Un hic pourtant : lorsque le ministre dit La France n´a pas respecté sa parole, il convient de rectifier. Il convient de lui apprendre, à lui et à sa majorité à qui et à quoi ils érigent un monument. S´il s´agit de la France ou d´un usurpateur.

L´imposteur

L´imposteur est l´homme que nous avons porté au pouvoir. Non seulement il n´a pas respecté sa parole, mais c´est l´homme qui en parlant au nom de la France a commis une imposture. Oui, Monsieur Estrosi, tel est le sens de l´imposture : pardonnez la déformation professionnelle de l´universitaire pour qui les mots ont un sens précis, et pour éviter tout malentendu je rapporte la définition du Petit Robert :

- Celui qui abuse de la confiance, de la crédulité d´autrui par des discours mensongers, dans le dessein d´en tirer profit. V. charlatan, menteur.

Je renvoie pour des détails éclairants, entre autres, à l´ouvrage de Georges-Marc Benhamou : Un mensonge français.

Ne confondons pas la France avec celui qui en fut la négation.

La forfaiture : avec ce mot nous retombons dans le champ sémantique de la félonie et de la trahison, cette fois sous la forme d´infractions aux devoirs d´une charge, en l´espèce celle de Président de la République Française.

Inutile donc de vous rappeler l´article de la Constitution faisant obligation au Chef de l´État de défendre l´intégrité du territoire qui comprend à l´époque les 15 départements de la province algérienne.

Il n´était pas le seul coupable : la liste est longue de ses complices, des gaullistes alimentaires aux gaullistes barbouzards, et des barbouzards aux ambitieux, d´un Michel Debré à un Messmer et d´un Foccard à un Joxe.

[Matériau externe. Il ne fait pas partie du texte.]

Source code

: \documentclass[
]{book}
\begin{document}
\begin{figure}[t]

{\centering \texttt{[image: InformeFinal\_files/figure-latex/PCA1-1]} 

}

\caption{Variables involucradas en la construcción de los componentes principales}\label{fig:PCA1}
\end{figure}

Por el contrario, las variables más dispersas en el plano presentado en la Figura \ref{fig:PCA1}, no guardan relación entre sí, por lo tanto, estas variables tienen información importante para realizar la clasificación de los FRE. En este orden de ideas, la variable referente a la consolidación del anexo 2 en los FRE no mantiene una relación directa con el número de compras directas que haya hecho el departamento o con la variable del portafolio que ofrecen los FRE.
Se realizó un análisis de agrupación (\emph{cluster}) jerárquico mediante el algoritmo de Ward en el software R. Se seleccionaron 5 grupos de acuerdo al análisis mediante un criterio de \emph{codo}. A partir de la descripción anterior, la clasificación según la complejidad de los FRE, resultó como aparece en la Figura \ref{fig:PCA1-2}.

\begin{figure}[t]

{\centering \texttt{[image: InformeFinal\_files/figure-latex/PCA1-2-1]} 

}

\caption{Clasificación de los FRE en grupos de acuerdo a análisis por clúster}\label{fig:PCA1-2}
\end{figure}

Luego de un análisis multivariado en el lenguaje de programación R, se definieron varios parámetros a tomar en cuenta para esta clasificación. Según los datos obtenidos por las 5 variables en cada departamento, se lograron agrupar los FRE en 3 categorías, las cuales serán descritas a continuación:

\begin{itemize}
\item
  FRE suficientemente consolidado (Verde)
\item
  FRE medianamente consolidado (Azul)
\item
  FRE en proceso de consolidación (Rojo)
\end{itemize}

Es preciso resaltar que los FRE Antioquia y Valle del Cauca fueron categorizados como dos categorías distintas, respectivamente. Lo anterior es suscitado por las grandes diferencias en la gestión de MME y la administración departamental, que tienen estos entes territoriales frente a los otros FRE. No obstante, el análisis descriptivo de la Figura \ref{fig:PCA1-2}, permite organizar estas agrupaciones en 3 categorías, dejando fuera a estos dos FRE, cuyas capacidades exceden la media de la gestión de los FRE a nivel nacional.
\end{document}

Le crime : mais nous n´avons pas encore évoqué les conséquences dramatiques pour ceux qui furent ses victimes. Vous parlez de sagesse et d´apaisement, monsieur le maire ? De qui vous moquez-vous ? Ce que vous appelez sagesse a le sens pour nous de silence, ce silence que vous, votre parti et vos adversaires veulent nous imposer depuis des décennies ! Si vous voulez un apaisement, que le chef de l´État, au lieu de célébrer une grande messe médiatique dans le village aux deux clochers, fasse repentance des crimes du gaullisme, qu´il en égrène la liste, et elle est longue, et elle ne concerne pas seulement le 26 mars ou le 5 juillet 1962, le massacre des harkis que cet homme avait fait désarmer pour qu´il fûssent martyrisés plus commodément.

Cette capitulation dans la jactance, pour reprendre le mot de Raoul Girardet dans son bel ouvrage Le tombeau d´un capitaine, cette capitulation sanctionne non pas une défaite mais une victoire par les armes. L´armée française fut ainsi une autre victime de la trahison des politiques. Je renvoie volontiers sur ce sujet à l´ouvrage de Georges Kayanakis : Algérie 1960 : La victoire trahie.

Il y a les morts, les blessés, les disparus, les mutilés, les torturés, les vies défaites, l´exode dont le pouvoir gaulliste présent qui, quand il se prévaut du gaullisme d´hier (voir le pélerinage de Nicolas Sarkozy), devra bien rendre compte un jour. Le reste n´est que bavardage. Et ne me parlez pas davantage de tendre la main aux voyous et aux assassins qui, depuis décennies, de Ben Bella à Bouteflika, ont emprisonné leur peuple dans un colonialisme dont ce même peuple ne voit d´issue que dans la Harraga, l´exil rêvé vers le nord.

Quelle hécatombe nous connaîtrions si nous étions assez stupides et assez lâches pour l´abandonner.

Savez-vous qui prononça cette parole ? Précisément l´homme qui fut assez stupide et assez lâche pour l´abandonner. L´Algérie. Mais là encore, de même que dans les propos de Gérard Longuet, nous sommes confrontés à un glissement sémantique qu´il convient de rectifier. Le pluriel de majesté n´étant pas de mise, rendons à ce César ce qui lui appartient : la lâcheté et la stupidité. De sucroît, puisqu´il les revendique.